Hard facts are hard to come by in a country where independent reporting is all but a fond memory, but Iranian human rights groups, international watchdogs and country experts all suggest the regime has embarked on what in effect is a judicial killing spree.
DRUG TRAFFICKING?
Ostensibly, the regime is cracking down on drug trafficking and other criminal activity. In truth, activists say, Tehran is pursuing a campaign of public intimidation and covert killing to subdue political opposition and quell turbulence caused by the Arab Spring revolts.
According to Amnesty International, Iran has admitted executing 190 people in the first six months of this year; an additional 130 reported executions have gone unacknowledged by the state. These figures put Iran on course for a record year for capital punishment. Last year, 252 people were executed, according to official figures, with 300 more also believed to have been killed.

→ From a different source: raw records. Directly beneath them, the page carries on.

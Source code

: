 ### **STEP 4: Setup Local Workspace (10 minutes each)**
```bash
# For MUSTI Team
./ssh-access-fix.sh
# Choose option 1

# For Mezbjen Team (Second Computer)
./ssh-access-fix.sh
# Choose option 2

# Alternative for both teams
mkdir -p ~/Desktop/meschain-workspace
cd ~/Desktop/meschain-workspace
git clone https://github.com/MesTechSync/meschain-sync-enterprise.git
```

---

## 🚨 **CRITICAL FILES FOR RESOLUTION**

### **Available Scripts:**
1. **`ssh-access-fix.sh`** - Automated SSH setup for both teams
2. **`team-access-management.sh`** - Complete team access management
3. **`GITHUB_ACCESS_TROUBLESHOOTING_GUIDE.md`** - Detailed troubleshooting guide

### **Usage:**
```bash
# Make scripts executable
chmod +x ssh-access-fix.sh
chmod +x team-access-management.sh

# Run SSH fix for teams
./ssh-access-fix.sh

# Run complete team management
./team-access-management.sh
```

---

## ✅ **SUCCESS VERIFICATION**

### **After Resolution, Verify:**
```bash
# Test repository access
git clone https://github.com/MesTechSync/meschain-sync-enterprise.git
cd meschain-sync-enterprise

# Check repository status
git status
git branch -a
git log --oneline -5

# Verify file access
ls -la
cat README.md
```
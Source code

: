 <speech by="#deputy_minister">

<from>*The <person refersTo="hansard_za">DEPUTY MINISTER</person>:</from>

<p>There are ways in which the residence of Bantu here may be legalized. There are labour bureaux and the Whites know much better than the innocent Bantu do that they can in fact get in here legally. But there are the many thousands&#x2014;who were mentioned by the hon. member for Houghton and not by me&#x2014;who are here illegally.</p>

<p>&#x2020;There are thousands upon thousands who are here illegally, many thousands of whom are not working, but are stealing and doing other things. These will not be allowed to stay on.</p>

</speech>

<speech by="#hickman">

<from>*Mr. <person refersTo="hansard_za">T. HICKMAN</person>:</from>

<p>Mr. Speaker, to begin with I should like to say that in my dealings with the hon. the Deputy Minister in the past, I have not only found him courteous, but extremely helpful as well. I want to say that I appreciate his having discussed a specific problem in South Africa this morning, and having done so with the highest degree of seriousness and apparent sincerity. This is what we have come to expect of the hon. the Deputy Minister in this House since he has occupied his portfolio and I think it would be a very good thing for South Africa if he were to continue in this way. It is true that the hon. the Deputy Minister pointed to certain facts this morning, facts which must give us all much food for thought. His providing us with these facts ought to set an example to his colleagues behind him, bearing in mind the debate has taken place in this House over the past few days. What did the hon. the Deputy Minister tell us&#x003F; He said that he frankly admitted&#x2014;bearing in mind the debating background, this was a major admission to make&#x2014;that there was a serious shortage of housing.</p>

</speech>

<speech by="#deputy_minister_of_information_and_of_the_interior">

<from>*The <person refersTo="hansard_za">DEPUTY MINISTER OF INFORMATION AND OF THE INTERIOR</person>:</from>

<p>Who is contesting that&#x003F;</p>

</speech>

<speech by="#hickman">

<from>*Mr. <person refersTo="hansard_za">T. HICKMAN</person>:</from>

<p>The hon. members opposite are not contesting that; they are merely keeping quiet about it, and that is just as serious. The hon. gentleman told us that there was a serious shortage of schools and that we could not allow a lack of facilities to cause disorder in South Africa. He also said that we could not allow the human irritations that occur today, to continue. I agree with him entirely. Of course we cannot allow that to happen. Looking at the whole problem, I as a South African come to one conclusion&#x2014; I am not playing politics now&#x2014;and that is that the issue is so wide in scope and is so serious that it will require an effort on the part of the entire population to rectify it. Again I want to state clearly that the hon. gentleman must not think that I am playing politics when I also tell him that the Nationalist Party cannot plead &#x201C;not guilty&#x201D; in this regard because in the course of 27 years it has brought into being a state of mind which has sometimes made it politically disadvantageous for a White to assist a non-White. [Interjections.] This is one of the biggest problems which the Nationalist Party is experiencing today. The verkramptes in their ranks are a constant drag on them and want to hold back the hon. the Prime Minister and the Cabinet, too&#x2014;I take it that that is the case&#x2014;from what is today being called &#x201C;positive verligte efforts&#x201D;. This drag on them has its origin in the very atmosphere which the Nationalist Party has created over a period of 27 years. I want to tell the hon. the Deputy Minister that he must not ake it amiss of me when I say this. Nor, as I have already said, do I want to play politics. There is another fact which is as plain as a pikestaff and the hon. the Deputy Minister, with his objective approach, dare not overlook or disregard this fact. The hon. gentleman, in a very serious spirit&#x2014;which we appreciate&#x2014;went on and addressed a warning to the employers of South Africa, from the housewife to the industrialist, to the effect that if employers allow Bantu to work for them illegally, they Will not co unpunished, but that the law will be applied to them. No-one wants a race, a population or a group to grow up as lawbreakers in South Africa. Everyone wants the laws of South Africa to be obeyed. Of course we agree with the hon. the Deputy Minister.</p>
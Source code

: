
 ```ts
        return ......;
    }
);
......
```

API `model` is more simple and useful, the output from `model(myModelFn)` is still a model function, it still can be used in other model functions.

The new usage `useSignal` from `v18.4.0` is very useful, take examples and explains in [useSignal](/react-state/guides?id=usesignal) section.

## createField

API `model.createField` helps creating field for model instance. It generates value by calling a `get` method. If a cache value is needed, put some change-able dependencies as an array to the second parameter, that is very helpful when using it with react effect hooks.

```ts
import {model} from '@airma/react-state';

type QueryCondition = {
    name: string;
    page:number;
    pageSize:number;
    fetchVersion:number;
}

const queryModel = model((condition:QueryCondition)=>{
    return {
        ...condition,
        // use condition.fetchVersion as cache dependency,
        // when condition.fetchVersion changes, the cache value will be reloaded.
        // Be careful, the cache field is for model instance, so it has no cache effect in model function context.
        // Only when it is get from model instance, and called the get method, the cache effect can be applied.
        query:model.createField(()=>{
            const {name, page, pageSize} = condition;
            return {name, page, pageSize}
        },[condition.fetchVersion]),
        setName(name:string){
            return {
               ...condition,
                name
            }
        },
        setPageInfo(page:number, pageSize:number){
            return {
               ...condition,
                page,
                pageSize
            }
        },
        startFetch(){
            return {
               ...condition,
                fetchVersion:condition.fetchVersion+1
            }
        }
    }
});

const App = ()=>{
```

Iran Human Rights, an independent monitoring organization, says the true picture is much worse. It says 25 people were hanged in one day — Sunday last week — in Ghezel Hesar prison in Karaj, west of Tehran. The hangings, supposedly all drug-related, were not reported by official media.
The same report said another seven people were hanged the same day in Evin prison in Tehran. It alluded to further, uncorroborated mass executions in prisons in Khorasan Province last year.
The International Campaign for Human Rights in Iran, another independent pressure group, reported last month that 26 inmates of Vakilabad prison in Mashhad were hanged on June 15. It quoted Mashhad prosecutor Mahmoud Zoghi as admitting “high numbers of executions” over the past two-and-a-half years. Zoghi said the rise was because of a high volume of drug trafficking cases.
“The execution statistics are proportionate and foreign media unjustifiably exaggerate in this subject,” he said.
ALMOST TWO A DAY
The number of public hangings is also on the increase. Since the start of this year, up to 13 men have been executed in public, eight of them since April 16, an Amnesty report said.
Iran reportedly defied international law by executing two juvenile offenders in Bandar Abbas on April 20. Overall, Iran’s execution “average” is running at almost two people a day in this year, making the regime the world’s No. 2 executioner after China.